-- Work order --
From the records below, state how many lines include the word "WrkW", giving only that number.
Input data below:
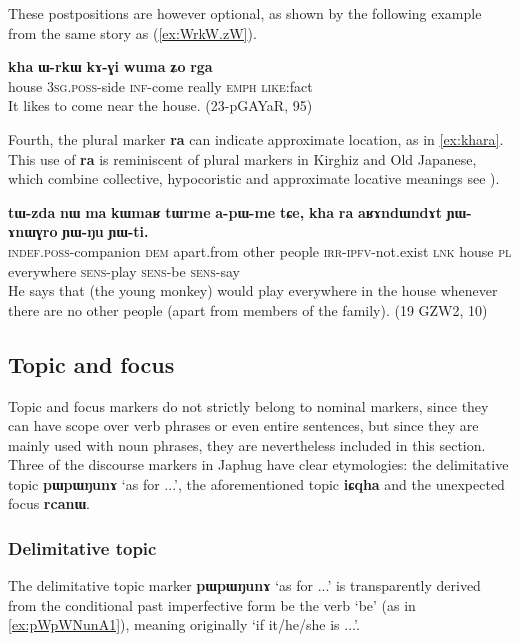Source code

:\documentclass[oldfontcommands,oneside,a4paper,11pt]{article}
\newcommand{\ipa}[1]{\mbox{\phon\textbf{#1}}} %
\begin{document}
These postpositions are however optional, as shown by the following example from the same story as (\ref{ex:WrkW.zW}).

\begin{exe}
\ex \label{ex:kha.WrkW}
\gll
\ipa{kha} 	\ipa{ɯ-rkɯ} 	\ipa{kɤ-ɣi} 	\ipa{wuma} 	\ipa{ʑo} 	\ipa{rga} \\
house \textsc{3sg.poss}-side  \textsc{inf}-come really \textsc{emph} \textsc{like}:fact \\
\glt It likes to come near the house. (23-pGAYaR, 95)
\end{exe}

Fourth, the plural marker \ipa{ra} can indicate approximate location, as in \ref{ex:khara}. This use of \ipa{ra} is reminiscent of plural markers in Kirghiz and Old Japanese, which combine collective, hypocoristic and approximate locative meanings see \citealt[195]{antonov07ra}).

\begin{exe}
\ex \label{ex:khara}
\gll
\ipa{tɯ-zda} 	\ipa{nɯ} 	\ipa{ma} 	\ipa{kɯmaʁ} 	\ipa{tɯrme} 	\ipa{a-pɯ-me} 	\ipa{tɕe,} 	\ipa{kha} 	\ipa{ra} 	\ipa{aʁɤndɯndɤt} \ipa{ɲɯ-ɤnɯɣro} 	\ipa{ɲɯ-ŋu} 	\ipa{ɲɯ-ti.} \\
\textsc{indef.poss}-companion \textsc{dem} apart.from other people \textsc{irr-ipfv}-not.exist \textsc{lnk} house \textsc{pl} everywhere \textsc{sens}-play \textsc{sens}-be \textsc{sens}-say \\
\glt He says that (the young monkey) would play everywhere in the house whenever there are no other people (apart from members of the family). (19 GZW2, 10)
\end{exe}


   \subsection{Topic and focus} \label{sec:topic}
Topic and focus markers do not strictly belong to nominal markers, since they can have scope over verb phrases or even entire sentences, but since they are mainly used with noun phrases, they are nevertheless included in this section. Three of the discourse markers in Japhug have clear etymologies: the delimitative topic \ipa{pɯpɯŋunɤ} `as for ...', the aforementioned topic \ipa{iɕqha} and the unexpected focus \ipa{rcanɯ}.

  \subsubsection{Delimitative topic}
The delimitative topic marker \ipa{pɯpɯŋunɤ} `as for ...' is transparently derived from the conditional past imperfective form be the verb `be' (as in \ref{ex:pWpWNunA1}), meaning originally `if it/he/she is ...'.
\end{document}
End of Input data.
-- Completed task --
2